Now, ArtHaus out of Germany will be releasing their own 4K Ultra HD Blu-ray of Night of the Living Dead in November. Now when this release was first announced, the specs indicated HDR - that has since been changed to SDR. I’ve reached out for clarification on that issue but so far haven’t heard back. I also don’t know if the same Criterion/Janus Films restoration was used for this transfer or not so that’s another big X-factor. There have been MANY releases of this film on Blu-ray all over the world so it may be a different restoration entirely. With that, I’ve preordered it and will review it as soon as it arrives.

Audio Review


As with the previous Blu-ray from Criterion, this disc comes with an excellent LPCM audio track. I’ve owned this movie on a variety of formats (and with numerous copies of each format) over the years and this is hands down the best I’ve ever heard for this film. It’s clean clear and easy to hear. Past discs had muddy dialog or the score would worble or sound effects were muted or altered or there could be so much hiss and pop that it’d be completely inaudible. That’s not the case here at all. There’s still some lingering hiss and around some of the odd jump cuts those pops are still present but they’re nowhere near as terrible as they have sounded in past releases.

Special Features


The same set of extensive and highly entertaining and informative bonus features is carried over for this release. If you’ve never given these extras your attention, it’s time you dig in and have a feast!

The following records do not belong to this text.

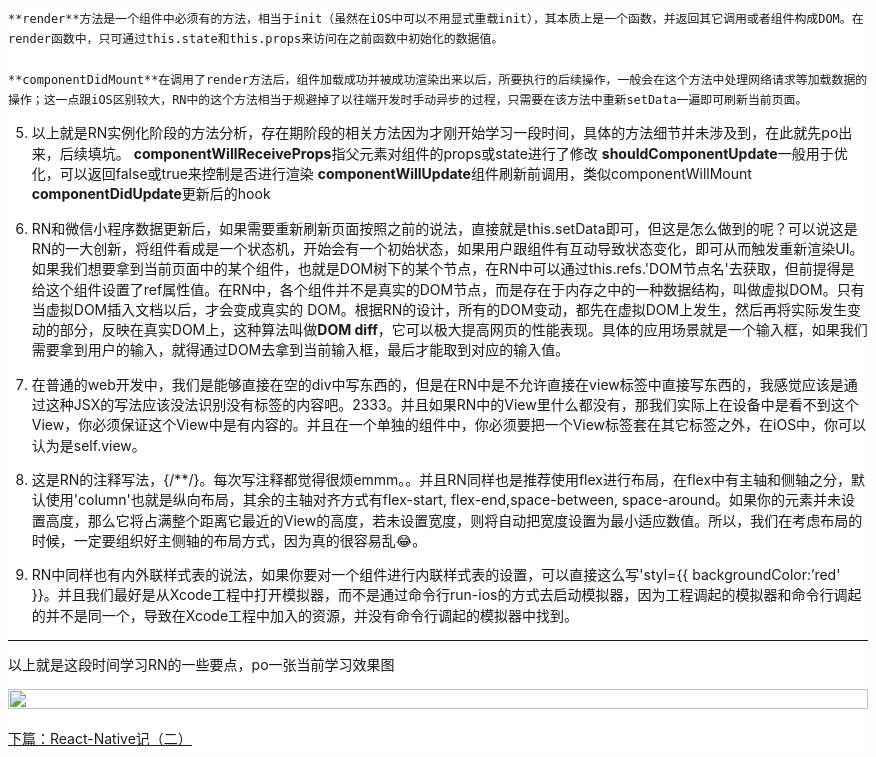     **render**方法是一个组件中必须有的方法，相当于init（虽然在iOS中可以不用显式重载init），其本质上是一个函数，并返回其它调用或者组件构成DOM。在render函数中，只可通过this.state和this.props来访问在之前函数中初始化的数据值。

    **componentDidMount**在调用了render方法后，组件加载成功并被成功渲染出来以后，所要执行的后续操作，一般会在这个方法中处理网络请求等加载数据的操作；这一点跟iOS区别较大，RN中的这个方法相当于规避掉了以往端开发时手动异步的过程，只需要在该方法中重新setData一遍即可刷新当前页面。

5. 以上就是RN实例化阶段的方法分析，存在期阶段的相关方法因为才刚开始学习一段时间，具体的方法细节并未涉及到，在此就先po出来，后续填坑。
**componentWillReceiveProps**指父元素对组件的props或state进行了修改
**shouldComponentUpdate**一般用于优化，可以返回false或true来控制是否进行渲染
**componentWillUpdate**组件刷新前调用，类似componentWillMount
**componentDidUpdate**更新后的hook

6. RN和微信小程序数据更新后，如果需要重新刷新页面按照之前的说法，直接就是this.setData即可，但这是怎么做到的呢？可以说这是RN的一大创新，将组件看成是一个状态机，开始会有一个初始状态，如果用户跟组件有互动导致状态变化，即可从而触发重新渲染UI。如果我们想要拿到当前页面中的某个组件，也就是DOM树下的某个节点，在RN中可以通过this.refs.'DOM节点名'去获取，但前提得是给这个组件设置了ref属性值。在RN中，各个组件并不是真实的DOM节点，而是存在于内存之中的一种数据结构，叫做虚拟DOM。只有当虚拟DOM插入文档以后，才会变成真实的 DOM。根据RN的设计，所有的DOM变动，都先在虚拟DOM上发生，然后再将实际发生变动的部分，反映在真实DOM上，这种算法叫做**DOM diff**，它可以极大提高网页的性能表现。具体的应用场景就是一个输入框，如果我们需要拿到用户的输入，就得通过DOM去拿到当前输入框，最后才能取到对应的输入值。

7. 在普通的web开发中，我们是能够直接在空的div中写东西的，但是在RN中是不允许直接在view标签中直接写东西的，我感觉应该是通过这种JSX的写法应该没法识别没有标签的内容吧。2333。并且如果RN中的View里什么都没有，那我们实际上在设备中是看不到这个View，你必须保证这个View中是有内容的。并且在一个单独的组件中，你必须要把一个View标签套在其它标签之外，在iOS中，你可以认为是self.view。

8. 这是RN的注释写法，{/**/}。每次写注释都觉得很烦emmm。。并且RN同样也是推荐使用flex进行布局，在flex中有主轴和侧轴之分，默认使用'column'也就是纵向布局，其余的主轴对齐方式有flex-start, flex-end,space-between, space-around。如果你的元素并未设置高度，那么它将占满整个距离它最近的View的高度，若未设置宽度，则将自动把宽度设置为最小适应数值。所以，我们在考虑布局的时候，一定要组织好主侧轴的布局方式，因为真的很容易乱😂。

9. RN中同样也有内外联样式表的说法，如果你要对一个组件进行内联样式表的设置，可以直接这么写'styl=&#123;&#123; backgroundColor:’red' &#125;&#125;。并且我们最好是从Xcode工程中打开模拟器，而不是通过命令行run-ios的方式去启动模拟器，因为工程调起的模拟器和命令行调起的并不是同一个，导致在Xcode工程中加入的资源，并没有命令行调起的模拟器中找到。

---
以上就是这段时间学习RN的一些要点，po一张当前学习效果图
  <div align="center">    
  <img src="http://7xszq8.com1.z0.glb.clouddn.com/WechatIMG319.jpeg" width = "100%" height = "100%" align=center />
  </div>



[下篇：React-Native记（二）](./React-Native记（二）.md)
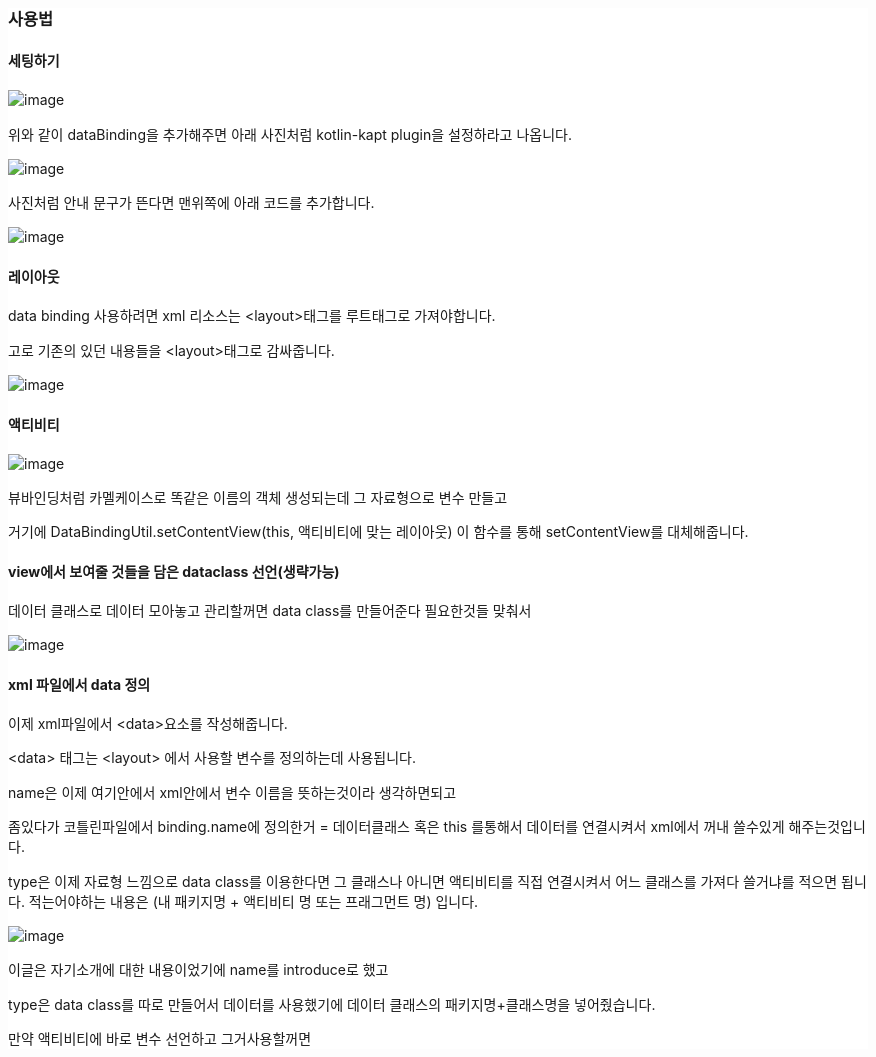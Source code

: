 ### 사용법

#### 세팅하기

![image](https://user-images.githubusercontent.com/48902047/148080651-3488d96b-d9ff-483f-8f91-d5021b1f03c8.png)

위와 같이 dataBinding을 추가해주면 아래 사진처럼 kotlin-kapt plugin을 설정하라고 나옵니다.

![image](https://user-images.githubusercontent.com/48902047/148080683-30a26980-ac65-466f-b8df-5aa9572ea67f.png)

사진처럼 안내 문구가 뜬다면 맨위쪽에 아래 코드를 추가합니다.

![image](https://user-images.githubusercontent.com/48902047/148080712-47ce8a2f-0907-4539-aa42-b30b8545c9a7.png)


#### 레이아웃

data binding 사용하려면 xml 리소스는 \<layout>태그를 루트태그로 가져야합니다.

고로 기존의 있던 내용들을 \<layout>태그로 감싸줍니다.

![image](https://user-images.githubusercontent.com/48902047/148080821-77217090-68d0-40ba-ad0a-42095b8b3206.png)

#### 액티비티

![image](https://user-images.githubusercontent.com/48902047/148081087-f8dc7c62-f0df-4f10-854c-dacd3bfd07c8.png)

뷰바인딩처럼 카멜케이스로 똑같은 이름의 객체 생성되는데 그 자료형으로 변수 만들고

거기에 DataBindingUtil.setContentView(this, 액티비티에 맞는 레이아웃) 이 함수를 통해 setContentView를 대체해줍니다.

#### view에서 보여줄 것들을 담은 dataclass 선언(생략가능)

데이터 클래스로 데이터 모아놓고 관리할꺼면 data class를 만들어준다 필요한것들 맞춰서

![image](https://user-images.githubusercontent.com/48902047/148081245-753ac18b-4ac4-4675-96e3-a5b446202760.png)

#### xml 파일에서 data 정의

이제 xml파일에서 \<data>요소를 작성해줍니다.

\<data> 태그는 \<layout> 에서 사용할 변수를 정의하는데 사용됩니다.

name은 이제 여기안에서 xml안에서 변수 이름을 뜻하는것이라 생각하면되고

좀있다가 코틀린파일에서 binding.name에 정의한거 = 데이터클래스 혹은 this 를통해서 데이터를 연결시켜서 xml에서 꺼내 쓸수있게 해주는것입니다.

type은 이제 자료형 느낌으로 data class를 이용한다면 그 클래스나 아니면 액티비티를 직접 연결시켜서 어느 클래스를 가져다 쓸거냐를 적으면 됩니다. 적는어야하는 내용은 (내 패키지명 + 액티비티 명 또는 프래그먼트 명) 입니다.

![image](https://user-images.githubusercontent.com/48902047/148081720-0c337368-f29c-40c9-8aa9-bb64afd3f2ee.png)

이글은 자기소개에 대한 내용이었기에 name를 introduce로 했고

type은 data class를 따로 만들어서 데이터를 사용했기에 데이터 클래스의 패키지명+클래스명을 넣어줬습니다.

만약 액티비티에 바로 변수 선언하고 그거사용할꺼면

You have multiple commentary tracks, the pre-release version of the film, with tons of archival and brand new interviews and featurettes to devour. 

4K Ultra HD Blu-ray

  • Audio Commentary features George Romero, Karl Hardman, Marilyn Eastman, and John Ruso
  • Audio Commentary features Russell Streiner, Vincent Survinski, Judith O'Dea, Bill Hinzman, Kyra Schon, and Keith Wayne

Blu-ray Disc One

  • Audio Commentary features George Romero, Karl Hardman, Marilyn Eastman, and John Ruso
  • Audio Commentary features Russell Streiner, Vincent Survinski, Judith O'Dea, Bill Hinzman, Kyra Schon, and Keith Wayne
  • Night of Anubus (HD 1:25:09)
  • Night of Anubus Introduction by Russell Streiner (HD 7:17)

Blu-ray Disc Two

  • Light in the Darkness (HD 23:41) 
  • Dailies (HD 18:04)
  • Learning From Scratch (HD 11:58) 
  • TV Newsreel (HD 2:48) 
  • Walking Like the Dead (HD 13:04)
  • Tones of Terror (HD 11:15) 
  • Limitations Into Virtues (HD 11:57) 
  • Tomorrow (HD 18:20) 
  • Higher Learning (HD 45:30) 
  • Duane Jones (HD 21:56) 
  • Judith Ridley (HD 10:42) 
  • Venus Probe (HD 0:32) 
  • Trailers 
  • TV Spots
  • Radio Spots 

I am a hardened Night of the Living Dead fan. Have been ever since the first time I watched it on a dark stormy night. I’ve been a dutiful fan of Romero’s work and the cinematic zombie apocalypse he unleashed. I’ve watched this movie countless times over the years pinning it as a true favorite "can’t live on a deserted island without it film." The Criterion Collection already issued a masterful Blu-ray release in 2018 and today they sweeten the deal with a new 4K Ultra HD Blu-ray. While the overall benefits from the 1080p to 2160p without HDR may be subjective, this disc does absolutely offer the superior presentation. Whether or not it’s worth the immediate upgrade value will depend largely on your setup and even then how huge a fan you are of the film. That 2018 Blu-ray is a tough one to top. If you were to point blank ask me if it's worth the upgrade; I’m biased there so I can’t answer for you because it’d just be an emphatic “yes!” However, if you don't have it already, then it's an easier answer.  Must Own - especially if you haven’t already added the excellent 2018 Criterion release to your shelf.